While people are quick to blame tools for making mistakes race through the network quickly it should also be realized that those issues would be mistakes no matter what. Just because a system is capable of being automated doesn’t mean that your commands are exempt from being checked and rechecked. Too often a typo or an added word somewhere in the mix causes unintended chaos because we didn’t take the time to make sure there were no problems ahead of time.

Fibbonaci Style

I’ve always tried to do testing and regression in a controlled manner. For some places that have simulators and test networks to try out changes this method might still work. But for those of us that tend to fly by the seat of our pants on production devices, it’s best to artificially limit the damage before it becomes too great. Note that this method works with automation systems too provided you are controlling the logic behind it.

When you go out to test a network-wide change or perform an upgrade, pick one device as your guinea pig. It shouldn’t be something pushing massive production traffic like a core switch. Something isolated in the corner of the network usually works just fine. Test your change there outside production hours and with a fully documented blackout plan. Once you’ve implemented it, don’t touch anything else for at least a day. This gives the routing tables time to settle down completely and all of the aging timers a chance to expire and tables to recompile. Only then can you be sure that you’re not dealing with cached information.

Now that you’ve done it once, you’re ready to make it live to 10,000 devices, right? Abosolutely not. Now that you’ve proven that the change doesn’t cause your system to implode and take the network with it, you pick another single device and do it again. This time, you either pick a neighbor device to the first one or something on the other side of the network.

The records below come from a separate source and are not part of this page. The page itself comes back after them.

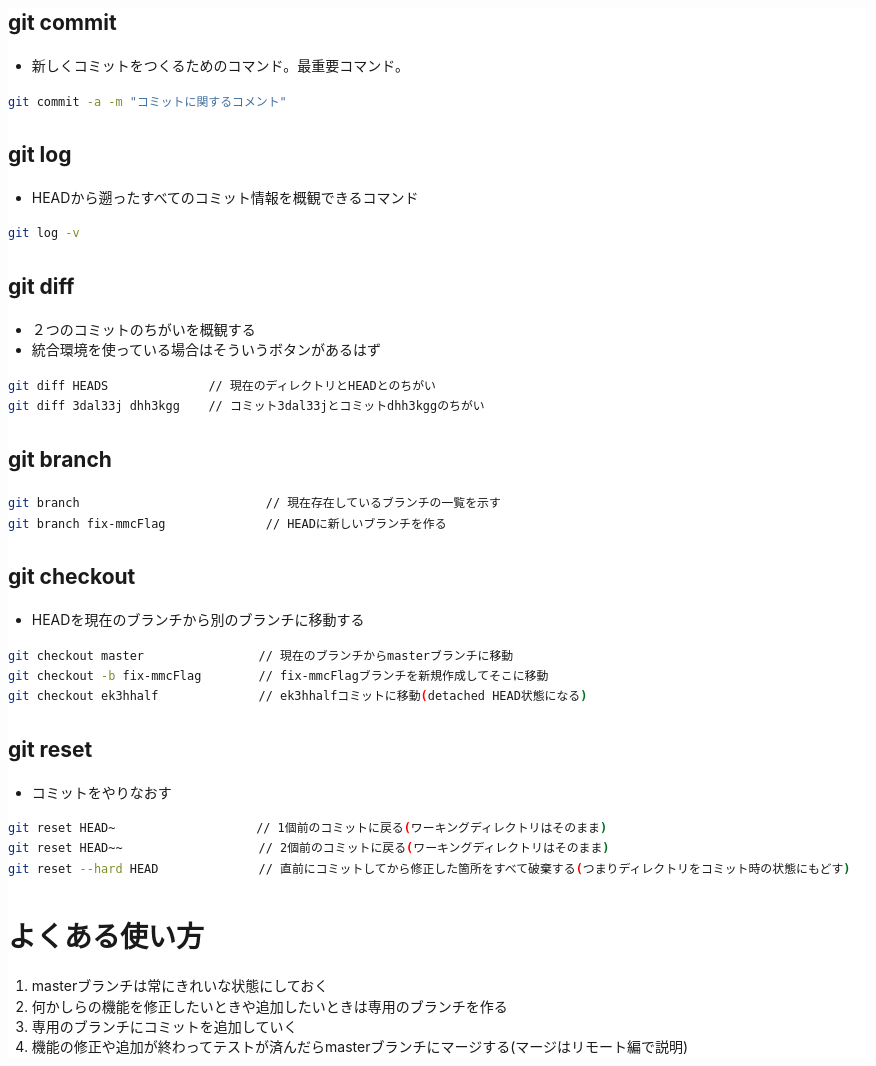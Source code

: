 ## git commit
- 新しくコミットをつくるためのコマンド。最重要コマンド。
```bash
git commit -a -m "コミットに関するコメント"
```

## git log
- HEADから遡ったすべてのコミット情報を概観できるコマンド
```bash
git log -v
```

## git diff
- ２つのコミットのちがいを概観する
- 統合環境を使っている場合はそういうボタンがあるはず
```bash
git diff HEADS              // 現在のディレクトリとHEADとのちがい
git diff 3dal33j dhh3kgg    // コミット3dal33jとコミットdhh3kggのちがい
```

## git branch
```bash
git branch                          // 現在存在しているブランチの一覧を示す
git branch fix-mmcFlag              // HEADに新しいブランチを作る
``` 

## git checkout
- HEADを現在のブランチから別のブランチに移動する
```bash
git checkout master                // 現在のブランチからmasterブランチに移動
git checkout -b fix-mmcFlag        // fix-mmcFlagブランチを新規作成してそこに移動
git checkout ek3hhalf              // ek3hhalfコミットに移動(detached HEAD状態になる)
```


## git reset
- コミットをやりなおす
```bash
git reset HEAD~                  　// 1個前のコミットに戻る(ワーキングディレクトリはそのまま) 
git reset HEAD~~                   // 2個前のコミットに戻る(ワーキングディレクトリはそのまま)
git reset --hard HEAD              // 直前にコミットしてから修正した箇所をすべて破棄する(つまりディレクトリをコミット時の状態にもどす)
```

# よくある使い方
1. masterブランチは常にきれいな状態にしておく
2. 何かしらの機能を修正したいときや追加したいときは専用のブランチを作る
3. 専用のブランチにコミットを追加していく
4. 機能の修正や追加が終わってテストが済んだらmasterブランチにマージする(マージはリモート編で説明)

The other side of the network ensures that changes don’t ripple across between devices over the 24-hour watch period. On the other hand, if the change involves direct connectivity changes between two devices you should test them to be sure that the links stay up. Much easier to recover one failed device than 40 or 400.

Once you follow the same procedure with the second upgrade and get clean results, it’s time to move to doing two devices at once. If you have a fancy automation system like Ansible or Puppet this is where you will be determining that the system is capable of handling two devices at once. If you’re still using scripts, this is where you make sure you’re pasting the right info into each window. Some networks don’t like two devices changing information at the same time. Your routing table shouldn’t be so unstable that a change like this would cause problems but you never know. You will know when you’re done with this.

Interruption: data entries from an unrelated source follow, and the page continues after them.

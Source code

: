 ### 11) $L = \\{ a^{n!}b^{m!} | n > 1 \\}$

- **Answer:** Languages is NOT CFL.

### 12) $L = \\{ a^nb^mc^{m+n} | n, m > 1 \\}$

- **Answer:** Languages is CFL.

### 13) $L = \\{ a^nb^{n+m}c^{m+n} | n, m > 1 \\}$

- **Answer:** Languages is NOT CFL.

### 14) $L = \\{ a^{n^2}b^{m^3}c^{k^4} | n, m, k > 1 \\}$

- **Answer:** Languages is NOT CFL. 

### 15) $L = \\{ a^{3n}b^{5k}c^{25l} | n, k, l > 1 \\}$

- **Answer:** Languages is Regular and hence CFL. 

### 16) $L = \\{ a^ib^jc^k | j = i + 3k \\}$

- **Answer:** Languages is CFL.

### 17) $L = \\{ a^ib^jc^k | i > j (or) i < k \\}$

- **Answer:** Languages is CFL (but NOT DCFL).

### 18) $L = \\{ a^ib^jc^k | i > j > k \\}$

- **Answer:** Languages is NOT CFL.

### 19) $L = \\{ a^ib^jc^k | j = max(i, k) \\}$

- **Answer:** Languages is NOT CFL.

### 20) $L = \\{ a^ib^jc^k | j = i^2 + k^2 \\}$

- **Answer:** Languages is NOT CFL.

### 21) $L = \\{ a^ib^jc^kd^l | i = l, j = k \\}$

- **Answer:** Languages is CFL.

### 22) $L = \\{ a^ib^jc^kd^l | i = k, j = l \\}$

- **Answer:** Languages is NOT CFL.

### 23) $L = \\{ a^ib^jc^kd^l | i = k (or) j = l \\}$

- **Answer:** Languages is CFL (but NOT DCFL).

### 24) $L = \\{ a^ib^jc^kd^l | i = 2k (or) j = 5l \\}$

Now that you’ve proven that you can make changes without cratering a switch, a link, or the entire network all at once, you can continue. Move on to three devices, then five, then eight. You’ll notice that these rollout plans are following the Fibonacci Sequence. This is no accident. Just like the appearance of these numbers in nature and math, having a Fibonacci rollout plan helps you evaluate changes and rollback problems before they grow out of hand. Just because you have the power to change the entire network at once doesn’t mean that you should.


Tom’s Take

Automation isn’t the bad guy here. We are. We are fallible creatures that make mistakes. Before, those mistakes were limited to how fast we could log into a switch. Today, computers allow us to make those mistakes much faster on a larger scale. The long-term solution to the problem is to test every change ahead of time completely and hope that your test catches all the problems. If it doesn’t then you had better hope your blackout plan works. But by introducing a rolling system similar to the Fibonacci sequence above. I think you’ll find that mistakes will be caught sooner and problems will be rectified before they are amplified. And if nothing else, you’ll have lots of time to explain to your junior admin all about the wonders of Fibonacci in nature.